» Document images with source code:
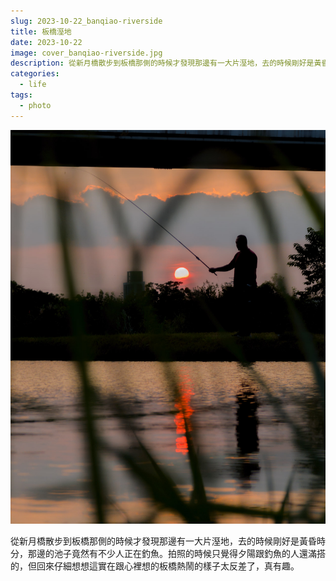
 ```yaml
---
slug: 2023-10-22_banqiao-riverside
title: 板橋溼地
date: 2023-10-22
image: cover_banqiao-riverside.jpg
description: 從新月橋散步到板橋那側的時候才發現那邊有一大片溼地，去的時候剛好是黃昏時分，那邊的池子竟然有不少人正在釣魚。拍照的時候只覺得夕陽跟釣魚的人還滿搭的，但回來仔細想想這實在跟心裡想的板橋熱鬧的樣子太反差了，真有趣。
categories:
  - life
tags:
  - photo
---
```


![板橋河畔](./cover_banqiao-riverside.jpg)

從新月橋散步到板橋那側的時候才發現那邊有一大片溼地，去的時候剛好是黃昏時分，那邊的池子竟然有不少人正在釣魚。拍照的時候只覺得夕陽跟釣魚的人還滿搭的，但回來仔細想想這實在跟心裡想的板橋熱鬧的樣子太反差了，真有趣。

---

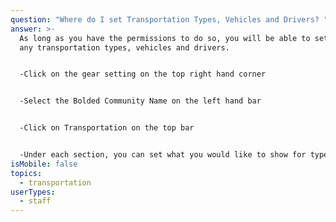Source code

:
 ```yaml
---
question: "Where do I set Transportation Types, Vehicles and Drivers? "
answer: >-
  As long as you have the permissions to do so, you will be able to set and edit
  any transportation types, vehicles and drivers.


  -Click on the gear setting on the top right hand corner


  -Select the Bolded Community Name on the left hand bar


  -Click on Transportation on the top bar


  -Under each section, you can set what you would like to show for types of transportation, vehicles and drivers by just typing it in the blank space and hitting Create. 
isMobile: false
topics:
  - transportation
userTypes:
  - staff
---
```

...

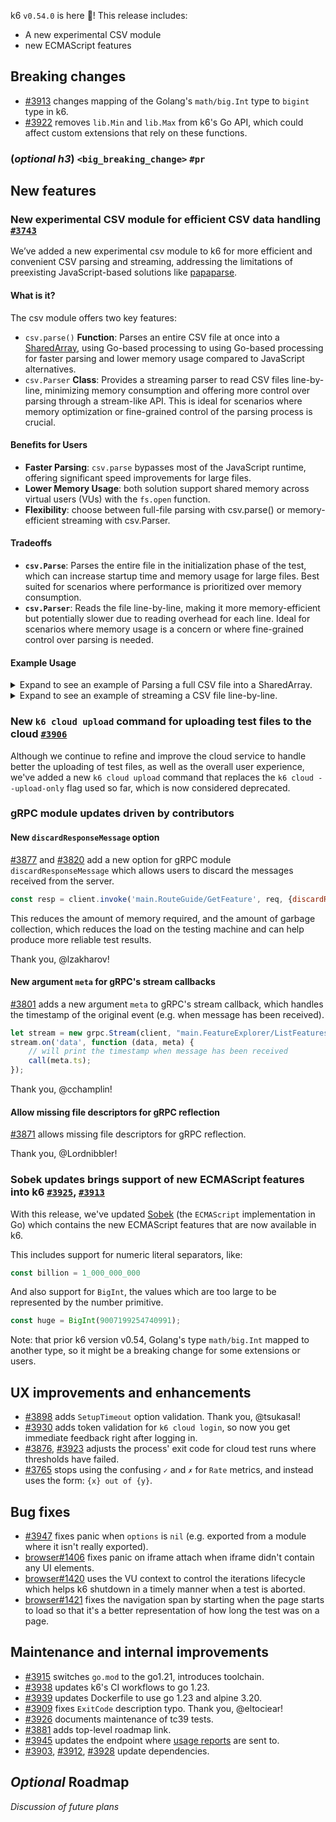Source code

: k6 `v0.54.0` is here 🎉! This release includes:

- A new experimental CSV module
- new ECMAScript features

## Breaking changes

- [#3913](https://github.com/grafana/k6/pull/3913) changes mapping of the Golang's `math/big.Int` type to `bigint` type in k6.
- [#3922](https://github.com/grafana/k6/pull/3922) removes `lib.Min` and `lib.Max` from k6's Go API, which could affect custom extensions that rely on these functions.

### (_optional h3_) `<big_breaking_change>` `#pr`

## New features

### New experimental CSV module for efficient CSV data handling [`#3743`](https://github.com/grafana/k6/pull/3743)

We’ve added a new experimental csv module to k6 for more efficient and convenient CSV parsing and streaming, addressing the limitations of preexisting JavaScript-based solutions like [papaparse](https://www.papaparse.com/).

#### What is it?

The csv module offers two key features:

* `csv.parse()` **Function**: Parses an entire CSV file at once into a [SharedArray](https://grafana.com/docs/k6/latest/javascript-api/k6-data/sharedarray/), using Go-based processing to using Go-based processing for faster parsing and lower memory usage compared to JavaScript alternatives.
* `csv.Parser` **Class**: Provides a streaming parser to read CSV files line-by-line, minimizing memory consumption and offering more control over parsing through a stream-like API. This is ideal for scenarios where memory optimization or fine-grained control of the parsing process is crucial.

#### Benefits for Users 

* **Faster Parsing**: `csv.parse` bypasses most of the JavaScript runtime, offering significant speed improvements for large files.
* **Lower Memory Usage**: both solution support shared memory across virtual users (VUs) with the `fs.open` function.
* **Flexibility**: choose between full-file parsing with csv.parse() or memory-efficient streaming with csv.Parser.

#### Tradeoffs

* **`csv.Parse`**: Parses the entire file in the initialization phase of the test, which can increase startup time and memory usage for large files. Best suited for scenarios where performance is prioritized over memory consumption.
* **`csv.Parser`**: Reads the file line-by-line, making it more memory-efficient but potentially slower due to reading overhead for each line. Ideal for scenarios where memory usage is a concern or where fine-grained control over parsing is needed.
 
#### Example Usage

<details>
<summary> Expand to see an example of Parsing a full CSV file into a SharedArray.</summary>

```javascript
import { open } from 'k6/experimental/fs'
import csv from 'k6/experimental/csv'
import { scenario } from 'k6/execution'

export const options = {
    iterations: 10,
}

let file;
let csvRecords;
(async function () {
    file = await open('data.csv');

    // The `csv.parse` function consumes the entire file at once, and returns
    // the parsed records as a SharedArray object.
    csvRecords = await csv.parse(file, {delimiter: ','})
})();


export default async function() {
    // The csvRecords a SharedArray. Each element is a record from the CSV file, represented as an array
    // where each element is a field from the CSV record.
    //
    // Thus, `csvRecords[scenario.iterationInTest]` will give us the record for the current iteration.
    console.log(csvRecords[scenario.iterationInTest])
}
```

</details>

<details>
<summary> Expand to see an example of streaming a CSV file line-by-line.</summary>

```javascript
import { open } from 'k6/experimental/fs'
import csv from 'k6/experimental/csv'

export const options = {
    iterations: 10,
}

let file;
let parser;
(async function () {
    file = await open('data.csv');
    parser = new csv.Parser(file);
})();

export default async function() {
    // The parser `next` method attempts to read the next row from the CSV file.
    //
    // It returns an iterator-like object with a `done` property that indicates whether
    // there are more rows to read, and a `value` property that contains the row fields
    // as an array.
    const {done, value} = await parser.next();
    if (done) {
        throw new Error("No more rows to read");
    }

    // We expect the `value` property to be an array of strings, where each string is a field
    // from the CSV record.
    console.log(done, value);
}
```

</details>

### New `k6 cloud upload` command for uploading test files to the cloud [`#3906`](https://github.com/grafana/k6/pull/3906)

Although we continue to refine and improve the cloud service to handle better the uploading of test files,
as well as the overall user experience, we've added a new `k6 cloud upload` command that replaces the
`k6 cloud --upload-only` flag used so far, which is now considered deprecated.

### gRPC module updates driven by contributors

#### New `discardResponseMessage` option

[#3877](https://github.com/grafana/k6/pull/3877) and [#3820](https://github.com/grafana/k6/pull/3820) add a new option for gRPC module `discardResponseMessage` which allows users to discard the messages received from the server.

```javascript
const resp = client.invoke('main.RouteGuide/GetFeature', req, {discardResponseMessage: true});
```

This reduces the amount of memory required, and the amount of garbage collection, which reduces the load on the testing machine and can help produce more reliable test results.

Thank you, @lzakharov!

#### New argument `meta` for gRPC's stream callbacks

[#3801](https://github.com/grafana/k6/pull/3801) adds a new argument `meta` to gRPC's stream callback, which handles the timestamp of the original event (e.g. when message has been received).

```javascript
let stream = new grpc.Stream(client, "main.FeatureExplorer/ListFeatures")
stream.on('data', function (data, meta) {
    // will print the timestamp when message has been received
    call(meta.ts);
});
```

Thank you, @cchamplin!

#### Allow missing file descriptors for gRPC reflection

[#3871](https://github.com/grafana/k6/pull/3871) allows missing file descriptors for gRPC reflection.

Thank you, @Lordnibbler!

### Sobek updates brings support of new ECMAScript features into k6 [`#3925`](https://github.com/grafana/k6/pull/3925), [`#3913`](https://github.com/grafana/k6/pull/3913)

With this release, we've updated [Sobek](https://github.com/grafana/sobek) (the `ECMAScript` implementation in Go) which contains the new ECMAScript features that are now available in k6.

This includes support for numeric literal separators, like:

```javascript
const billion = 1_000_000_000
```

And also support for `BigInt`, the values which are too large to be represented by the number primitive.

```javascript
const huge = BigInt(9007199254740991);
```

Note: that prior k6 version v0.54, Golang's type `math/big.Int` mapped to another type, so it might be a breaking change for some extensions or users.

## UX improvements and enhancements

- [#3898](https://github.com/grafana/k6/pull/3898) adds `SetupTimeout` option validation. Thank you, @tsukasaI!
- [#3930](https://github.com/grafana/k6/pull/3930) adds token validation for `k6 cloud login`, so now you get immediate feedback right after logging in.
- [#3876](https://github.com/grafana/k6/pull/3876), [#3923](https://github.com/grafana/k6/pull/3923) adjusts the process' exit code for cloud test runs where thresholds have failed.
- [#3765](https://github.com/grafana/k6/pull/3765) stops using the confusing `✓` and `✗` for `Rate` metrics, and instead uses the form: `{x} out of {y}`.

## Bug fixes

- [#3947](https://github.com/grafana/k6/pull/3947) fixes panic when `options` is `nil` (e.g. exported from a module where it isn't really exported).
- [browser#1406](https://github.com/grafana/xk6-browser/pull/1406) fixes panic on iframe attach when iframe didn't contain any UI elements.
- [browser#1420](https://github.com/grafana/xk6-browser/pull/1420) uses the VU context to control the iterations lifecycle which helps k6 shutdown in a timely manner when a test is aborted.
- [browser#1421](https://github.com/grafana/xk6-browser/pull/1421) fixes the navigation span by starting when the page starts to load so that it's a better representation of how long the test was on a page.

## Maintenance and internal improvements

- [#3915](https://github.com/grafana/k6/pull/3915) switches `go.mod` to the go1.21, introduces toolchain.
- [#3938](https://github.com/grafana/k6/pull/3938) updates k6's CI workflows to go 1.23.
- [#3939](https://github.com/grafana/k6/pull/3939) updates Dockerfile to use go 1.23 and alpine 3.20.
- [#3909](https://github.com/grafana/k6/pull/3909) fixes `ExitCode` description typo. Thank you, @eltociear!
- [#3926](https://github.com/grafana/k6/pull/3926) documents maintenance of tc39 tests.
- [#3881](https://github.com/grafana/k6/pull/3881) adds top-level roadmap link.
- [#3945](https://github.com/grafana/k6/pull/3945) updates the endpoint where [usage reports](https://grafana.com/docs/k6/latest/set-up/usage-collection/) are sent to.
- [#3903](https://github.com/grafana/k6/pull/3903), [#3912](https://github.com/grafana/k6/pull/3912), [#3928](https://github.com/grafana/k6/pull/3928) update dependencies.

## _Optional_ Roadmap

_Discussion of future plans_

» Work to be completed: Say, as a bare number, how many lines in the entries above include the string "like".

» Result: 5